=== ASSIGNMENT ===
Return all lines from the listing below that include the word "재생목록에".

:::::

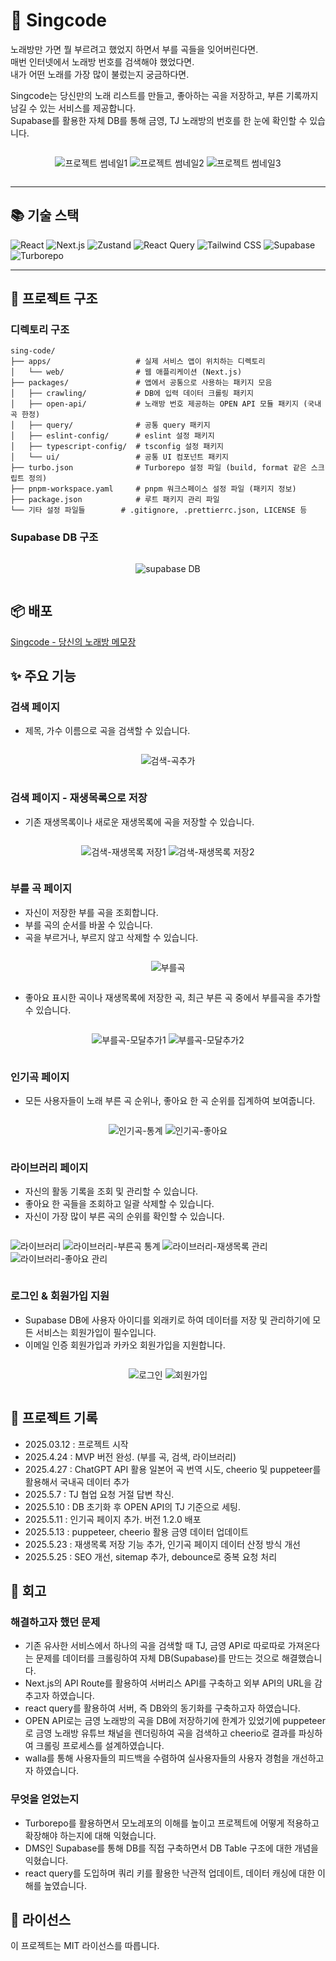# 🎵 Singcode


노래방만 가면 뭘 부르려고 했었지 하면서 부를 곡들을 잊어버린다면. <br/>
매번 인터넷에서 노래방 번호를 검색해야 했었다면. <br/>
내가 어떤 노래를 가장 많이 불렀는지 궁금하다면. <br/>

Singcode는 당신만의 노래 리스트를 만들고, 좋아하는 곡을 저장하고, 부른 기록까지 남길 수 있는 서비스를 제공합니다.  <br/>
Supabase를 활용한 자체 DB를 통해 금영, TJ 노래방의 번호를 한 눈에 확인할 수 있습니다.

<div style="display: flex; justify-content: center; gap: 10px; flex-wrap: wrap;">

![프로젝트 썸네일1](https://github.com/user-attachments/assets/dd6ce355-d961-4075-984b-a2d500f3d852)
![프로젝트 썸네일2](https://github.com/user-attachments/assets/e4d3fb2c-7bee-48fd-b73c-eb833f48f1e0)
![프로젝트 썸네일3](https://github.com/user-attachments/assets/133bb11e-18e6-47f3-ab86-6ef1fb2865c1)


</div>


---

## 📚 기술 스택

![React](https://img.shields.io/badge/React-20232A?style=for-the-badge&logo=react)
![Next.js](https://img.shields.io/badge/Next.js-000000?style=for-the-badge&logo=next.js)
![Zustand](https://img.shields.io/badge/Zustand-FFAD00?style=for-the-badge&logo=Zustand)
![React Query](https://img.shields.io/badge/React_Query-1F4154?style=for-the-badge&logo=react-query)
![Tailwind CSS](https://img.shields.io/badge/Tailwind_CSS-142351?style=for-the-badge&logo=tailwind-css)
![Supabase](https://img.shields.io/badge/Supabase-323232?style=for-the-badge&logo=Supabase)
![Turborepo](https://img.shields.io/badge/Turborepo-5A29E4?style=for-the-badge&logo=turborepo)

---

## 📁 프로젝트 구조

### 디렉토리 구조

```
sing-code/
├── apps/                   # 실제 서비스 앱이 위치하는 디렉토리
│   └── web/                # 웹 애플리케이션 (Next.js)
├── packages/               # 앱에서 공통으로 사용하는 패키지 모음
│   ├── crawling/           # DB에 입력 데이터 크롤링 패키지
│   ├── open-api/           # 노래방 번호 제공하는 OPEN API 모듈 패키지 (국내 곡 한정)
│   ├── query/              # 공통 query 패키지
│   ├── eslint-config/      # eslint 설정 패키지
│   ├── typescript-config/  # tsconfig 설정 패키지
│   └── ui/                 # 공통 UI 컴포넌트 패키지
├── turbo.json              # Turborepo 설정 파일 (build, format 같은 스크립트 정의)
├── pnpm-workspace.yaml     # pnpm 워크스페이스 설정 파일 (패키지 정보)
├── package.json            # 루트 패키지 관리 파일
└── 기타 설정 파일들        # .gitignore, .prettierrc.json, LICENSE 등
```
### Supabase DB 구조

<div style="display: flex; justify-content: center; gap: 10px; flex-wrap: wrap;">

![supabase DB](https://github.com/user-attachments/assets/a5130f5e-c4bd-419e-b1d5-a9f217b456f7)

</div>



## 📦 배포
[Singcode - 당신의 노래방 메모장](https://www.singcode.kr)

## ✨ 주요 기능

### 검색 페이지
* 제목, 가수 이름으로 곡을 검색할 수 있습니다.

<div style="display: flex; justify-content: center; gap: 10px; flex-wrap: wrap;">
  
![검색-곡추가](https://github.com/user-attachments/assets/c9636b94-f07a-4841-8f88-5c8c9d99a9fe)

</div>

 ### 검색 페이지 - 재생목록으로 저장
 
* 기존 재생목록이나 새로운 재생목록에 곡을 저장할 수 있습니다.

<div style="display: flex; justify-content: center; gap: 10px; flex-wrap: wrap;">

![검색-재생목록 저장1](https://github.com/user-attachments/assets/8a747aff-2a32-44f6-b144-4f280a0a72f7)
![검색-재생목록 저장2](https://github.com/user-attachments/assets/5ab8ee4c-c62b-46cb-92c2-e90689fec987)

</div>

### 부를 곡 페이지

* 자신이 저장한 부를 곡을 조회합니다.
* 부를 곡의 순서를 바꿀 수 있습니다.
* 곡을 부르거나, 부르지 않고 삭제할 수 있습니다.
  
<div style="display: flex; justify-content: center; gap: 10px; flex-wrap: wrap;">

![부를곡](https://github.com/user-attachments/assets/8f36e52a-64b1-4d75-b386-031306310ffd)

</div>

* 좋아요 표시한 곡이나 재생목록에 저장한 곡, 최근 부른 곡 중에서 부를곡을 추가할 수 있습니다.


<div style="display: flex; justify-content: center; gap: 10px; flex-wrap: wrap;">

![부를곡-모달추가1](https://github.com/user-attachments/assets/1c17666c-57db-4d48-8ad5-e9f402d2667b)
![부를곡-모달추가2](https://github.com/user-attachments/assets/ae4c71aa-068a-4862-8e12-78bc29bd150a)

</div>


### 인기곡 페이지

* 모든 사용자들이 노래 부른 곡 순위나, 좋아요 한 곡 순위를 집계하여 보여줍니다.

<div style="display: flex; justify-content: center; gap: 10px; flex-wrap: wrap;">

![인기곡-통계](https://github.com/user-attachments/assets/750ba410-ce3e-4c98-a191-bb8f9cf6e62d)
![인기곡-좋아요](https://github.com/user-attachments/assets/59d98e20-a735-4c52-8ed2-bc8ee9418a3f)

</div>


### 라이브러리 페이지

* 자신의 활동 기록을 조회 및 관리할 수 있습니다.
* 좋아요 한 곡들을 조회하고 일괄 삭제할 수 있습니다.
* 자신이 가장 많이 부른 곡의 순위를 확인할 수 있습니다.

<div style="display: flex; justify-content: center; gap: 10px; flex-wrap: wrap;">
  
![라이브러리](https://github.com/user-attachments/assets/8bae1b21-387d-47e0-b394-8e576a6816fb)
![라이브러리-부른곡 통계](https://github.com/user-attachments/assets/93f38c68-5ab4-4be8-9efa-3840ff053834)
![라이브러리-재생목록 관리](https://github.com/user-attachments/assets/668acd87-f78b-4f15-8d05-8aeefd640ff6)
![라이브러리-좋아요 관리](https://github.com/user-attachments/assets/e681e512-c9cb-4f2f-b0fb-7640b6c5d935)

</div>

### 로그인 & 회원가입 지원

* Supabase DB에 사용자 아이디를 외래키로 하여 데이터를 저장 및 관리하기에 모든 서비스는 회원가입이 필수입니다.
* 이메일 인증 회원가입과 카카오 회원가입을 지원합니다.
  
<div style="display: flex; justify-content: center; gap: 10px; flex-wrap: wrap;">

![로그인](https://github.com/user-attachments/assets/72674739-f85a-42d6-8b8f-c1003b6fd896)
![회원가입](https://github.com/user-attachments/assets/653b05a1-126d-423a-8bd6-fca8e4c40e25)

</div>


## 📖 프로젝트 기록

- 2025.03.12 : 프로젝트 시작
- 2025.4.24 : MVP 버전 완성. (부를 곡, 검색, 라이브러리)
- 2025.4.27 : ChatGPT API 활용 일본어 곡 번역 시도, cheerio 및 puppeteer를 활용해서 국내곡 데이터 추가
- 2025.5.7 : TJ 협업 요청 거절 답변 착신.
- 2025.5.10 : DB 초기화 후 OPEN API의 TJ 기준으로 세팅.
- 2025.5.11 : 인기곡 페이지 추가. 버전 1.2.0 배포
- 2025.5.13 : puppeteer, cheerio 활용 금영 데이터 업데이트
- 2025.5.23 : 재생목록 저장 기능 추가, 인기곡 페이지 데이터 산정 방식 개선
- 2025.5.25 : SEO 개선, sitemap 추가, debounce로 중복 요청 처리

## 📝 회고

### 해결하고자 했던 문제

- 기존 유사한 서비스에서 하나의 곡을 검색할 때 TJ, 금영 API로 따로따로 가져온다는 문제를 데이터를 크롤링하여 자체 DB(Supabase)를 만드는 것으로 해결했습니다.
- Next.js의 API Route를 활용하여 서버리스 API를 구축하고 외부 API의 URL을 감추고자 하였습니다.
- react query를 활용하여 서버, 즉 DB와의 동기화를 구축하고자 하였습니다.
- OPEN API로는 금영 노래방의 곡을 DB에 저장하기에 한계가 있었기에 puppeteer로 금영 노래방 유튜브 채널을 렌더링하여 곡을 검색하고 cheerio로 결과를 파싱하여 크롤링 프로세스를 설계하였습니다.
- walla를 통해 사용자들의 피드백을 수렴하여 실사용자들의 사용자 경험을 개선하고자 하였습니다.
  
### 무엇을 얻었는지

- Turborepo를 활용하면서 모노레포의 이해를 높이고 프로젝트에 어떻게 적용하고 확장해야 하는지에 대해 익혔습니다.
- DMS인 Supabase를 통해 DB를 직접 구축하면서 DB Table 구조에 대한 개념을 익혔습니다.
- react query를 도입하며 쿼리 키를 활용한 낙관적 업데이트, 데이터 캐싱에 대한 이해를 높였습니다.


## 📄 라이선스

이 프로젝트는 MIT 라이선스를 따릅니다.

:::::

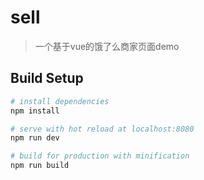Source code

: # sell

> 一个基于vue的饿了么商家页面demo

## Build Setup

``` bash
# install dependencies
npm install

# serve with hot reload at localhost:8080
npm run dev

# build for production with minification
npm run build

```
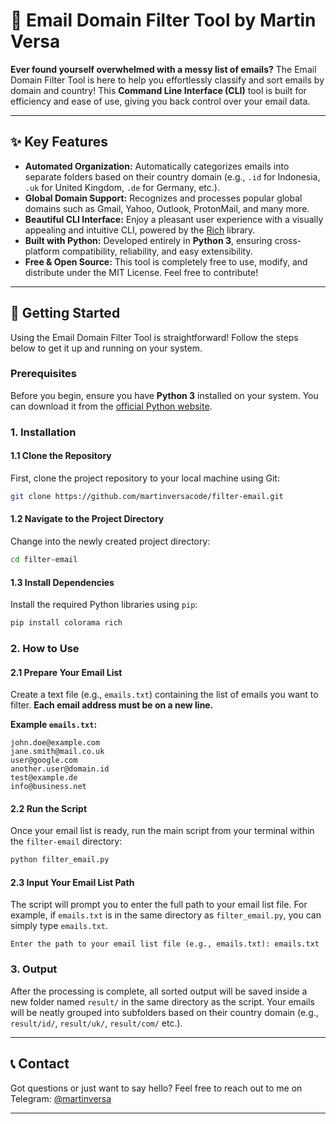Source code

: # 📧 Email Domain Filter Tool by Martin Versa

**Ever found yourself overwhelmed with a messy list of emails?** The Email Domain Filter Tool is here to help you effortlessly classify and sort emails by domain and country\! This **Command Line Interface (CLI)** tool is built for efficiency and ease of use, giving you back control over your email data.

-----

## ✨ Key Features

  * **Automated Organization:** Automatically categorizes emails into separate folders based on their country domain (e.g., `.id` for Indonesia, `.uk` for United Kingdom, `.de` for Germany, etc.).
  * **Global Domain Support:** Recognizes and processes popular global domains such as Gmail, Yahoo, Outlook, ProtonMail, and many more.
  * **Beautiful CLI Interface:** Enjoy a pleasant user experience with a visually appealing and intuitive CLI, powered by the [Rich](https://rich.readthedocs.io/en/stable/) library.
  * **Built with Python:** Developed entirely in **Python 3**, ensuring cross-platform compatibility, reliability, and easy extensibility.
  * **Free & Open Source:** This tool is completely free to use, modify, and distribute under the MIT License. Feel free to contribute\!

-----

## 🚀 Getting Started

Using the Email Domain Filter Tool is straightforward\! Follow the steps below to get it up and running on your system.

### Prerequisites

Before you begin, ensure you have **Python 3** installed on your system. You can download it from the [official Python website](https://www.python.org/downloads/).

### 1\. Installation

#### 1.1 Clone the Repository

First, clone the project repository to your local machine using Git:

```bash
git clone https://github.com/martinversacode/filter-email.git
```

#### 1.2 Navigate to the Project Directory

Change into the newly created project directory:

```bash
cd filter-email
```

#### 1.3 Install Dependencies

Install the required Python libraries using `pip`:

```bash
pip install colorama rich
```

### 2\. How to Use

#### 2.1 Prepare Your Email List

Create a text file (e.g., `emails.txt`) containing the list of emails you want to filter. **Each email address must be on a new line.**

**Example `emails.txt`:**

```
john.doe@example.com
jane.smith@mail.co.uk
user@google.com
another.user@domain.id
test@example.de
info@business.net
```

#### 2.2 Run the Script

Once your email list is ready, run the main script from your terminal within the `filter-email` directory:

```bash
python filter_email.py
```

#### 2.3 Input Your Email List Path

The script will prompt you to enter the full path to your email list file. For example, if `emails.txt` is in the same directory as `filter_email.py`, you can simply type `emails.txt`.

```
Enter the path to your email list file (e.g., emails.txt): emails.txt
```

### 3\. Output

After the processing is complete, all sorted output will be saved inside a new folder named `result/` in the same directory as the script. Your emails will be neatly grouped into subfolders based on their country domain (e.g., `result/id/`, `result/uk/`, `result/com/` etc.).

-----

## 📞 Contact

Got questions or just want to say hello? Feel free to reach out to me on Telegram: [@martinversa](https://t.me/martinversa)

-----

:::::

=== ANSWER TO THE EXERCISE ===
* 기존 재생목록이나 새로운 재생목록에 곡을 저장할 수 있습니다.
* 좋아요 표시한 곡이나 재생목록에 저장한 곡, 최근 부른 곡 중에서 부를곡을 추가할 수 있습니다.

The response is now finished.